In Chiles v. Salazar, the prosecutors are presenting conversion therapy as a free speech issue. They argue that there is a difference between the speech of a medical professional versus their conduct. In their view, simply discussing or supporting a hypothetical patient’s desire to become straight is not harmful. How do you see this argument?
It’s a really good question: is it speech, or is it conduct?
In my case, the life coach told me to take my clothes off and touch myself as part of my conversion therapy. He wasn’t doing anything himself, but he was inducing me to engage in that conduct. I found out that another witness for JONAH had the same life coach as I did, and he ordered him and another man to masturbate each other to the point of orgasm. Is that solely speech?
As a future lawyer, I almost have a little bit of sympathy for the prosecutor’s arguments. Yet I don’t believe any of these people are genuinely concerned for the well-being of queer people. They’re pushing an agenda.
How do you think the Orthodox Jewish community has evolved (or not) on homosexuality and conversion therapy in the last decade since your lawsuit?
I want to be sensitive. But I don’t believe that it’s a safe place for gay or queer people. I certainly am not going to tell people to leave the community. I don’t think that’s the answer.
But a community can only be as safe as it wants to be. There are still tons of therapists and life coaches in the Orthodox community offering conversion therapy. Their rabbis don’t want to deal with the problem of queer people.

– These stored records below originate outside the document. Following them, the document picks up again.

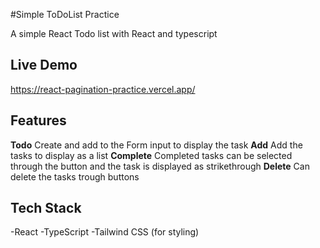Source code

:  #Simple ToDoList Practice

 A simple React Todo list with React and typescript


## Live Demo

https://react-pagination-practice.vercel.app/
 

 ## Features

**Todo** Create and add to the Form input to display the task
**Add** Add the tasks to display as a list 
**Complete** Completed tasks can be selected through the button and the task is displayed as strikethrough 
**Delete** Can delete the tasks trough buttons 


## Tech Stack

-React
-TypeScript
-Tailwind CSS (for styling)


 
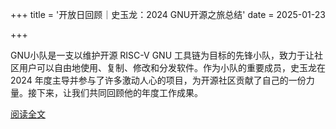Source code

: +++
title = '开放日回顾｜史玉龙：2024 GNU开源之旅总结'
date = 2025-01-23

+++

GNU小队是一支以维护开源 RISC-V GNU 工具链为目标的先锋小队，致力于让社区用户可以自由地使用、复制、修改和分发软件。作为小队的重要成员，史玉龙在 2024 年度主导并参与了许多激动人心的项目，为开源社区贡献了自己的一份力量。接下来，让我们共同回顾他的年度工作成果。

[阅读全文](https://mp.weixin.qq.com/s/IcU8J4LtHNZaoSRTzVSrRQ)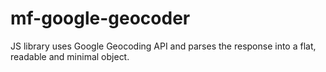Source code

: # mf-google-geocoder
JS library uses Google Geocoding API and parses the response into a flat, readable and minimal object.
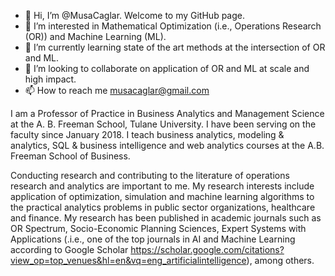 - 👋 Hi, I’m @MusaCaglar. Welcome to my GitHub page.
- 👀 I’m interested in Mathematical Optimization (i.e., Operations Research (OR)) and Machine Learning (ML).
- 🌱 I’m currently learning state of the art methods at the intersection of OR and ML.
- 💞️ I’m looking to collaborate on application of OR and ML at scale and high impact.
- 📫 How to reach me musacaglar@gmail.com

I am a Professor of Practice in Business Analytics and Management Science at the A. B. Freeman School, Tulane University. I have been serving on the faculty since January 2018. I teach business analytics, modeling & analytics, SQL & business intelligence and web analytics courses at the A.B. Freeman School of Business.

Conducting research and contributing to the literature of operations research and analytics are important to me. My research interests include application of optimization, simulation and machine learning algorithms to the practical analytics problems in public sector organizations, healthcare and finance. My research has been published in academic journals such as OR Spectrum, Socio-Economic Planning Sciences, Expert Systems with Applications (.i.e., one of the top journals in AI and Machine Learning according to Google Scholar https://scholar.google.com/citations?view_op=top_venues&hl=en&vq=eng_artificialintelligence), among others.

<!---
MusaCaglar/MusaCaglar is a ✨ special ✨ repository because its `README.md` (this file) appears on your GitHub profile.
You can click the Preview link to take a look at your changes.
--->
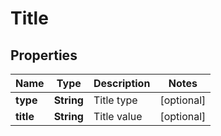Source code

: 

# Title


## Properties

| Name | Type | Description | Notes |
|------------ | ------------- | ------------- | -------------|
|**type** | **String** | Title type |  [optional] |
|**title** | **String** | Title value |  [optional] |




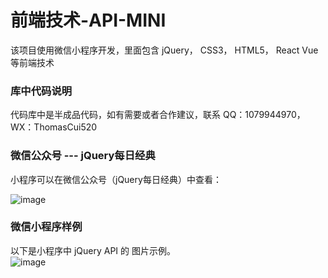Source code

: # 前端技术-API-MINI

该项目使用微信小程序开发，里面包含 jQuery， CSS3， HTML5， React Vue等前端技术

### 库中代码说明
代码库中是半成品代码，如有需要或者合作建议，联系 QQ：1079944970，WX：ThomasCui520



### 微信公众号 --- jQuery每日经典
小程序可以在微信公众号（jQuery每日经典）中查看：<br/>

![image](https://mmbiz.qlogo.cn/mmbiz_png/uy75mMoccY6hIRib3e3HOsVHticG2gwKx0hhdtvh3MhsXU1RGibFjpVicYe0aicOu5pTDD3BphaqSorqAmMu00Zic63Q/0?wx_fmt=png)


### 微信小程序样例
以下是小程序中 jQuery API 的 图片示例。<br>
![image](http://mmbiz.qpic.cn/mmbiz_png/uy75mMoccY51LlYY9AdR1mekF90NYnhdcsCNGIbFNVNVor373lxqTKIdj6yg2MR6FqCuo3QFUN5L63DWRNWJtA/640?wx_fmt=png&tp=webp&wxfrom=5&wx_lazy=1)

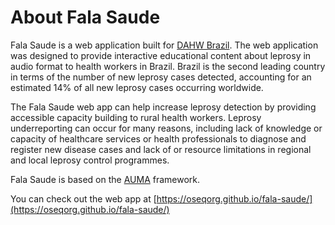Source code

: # About Fala Saude

Fala Saude is a web application built for [DAHW Brazil](https://www.dahw.org.br). The web application was designed to provide interactive educational content about leprosy in audio format to health workers in Brazil. Brazil is the second leading country in terms of the number of new leprosy cases detected, accounting for an estimated 14% of all new leprosy cases occurring worldwide.

The Fala Saude web app can help increase leprosy detection by providing accessible capacity building to rural health workers. Leprosy underreporting can occur for many reasons, including lack of knowledge or capacity of healthcare services or health professionals to diagnose and register new disease cases and lack of or resource limitations in regional and local leprosy control programmes.

Fala Saude is based on the [AUMA](https://github.com/OSEQorg/auma.js) framework.

You can check out the web app at [https://oseqorg.github.io/fala-saude/](https://oseqorg.github.io/fala-saude/)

I think JQY and Eshel are amazing and doing important work. But those organizations are not what I would classify as being in the mainstream. It’s not for lack of trying — they have turned into some of the only safe spaces for LGBT Jews given the climate we’re living in.
Do you buy the free speech, or free practice of religion, arguments when it comes to the conversion therapy you see still happening in the Orthodox world?
I don’t think free speech means you are absolved from consequences. I think people can be held accountable.
The thing I’ve encountered a lot with these conversion therapy providers is that they don’t claim they’re using religion in their counseling. I’ve always heard: “We’re a Jewish group, we’re religious people, but our therapy is not religious.” If you’re going to tell me “our therapy is prayer,” that’s one thing, but I’ve never seen conversion therapy in the form of prayer.
I just don’t buy it. You can’t use your religion to harm people in a way that doesn’t comport with reality. You don’t have a religious or constitutional right to hurt people.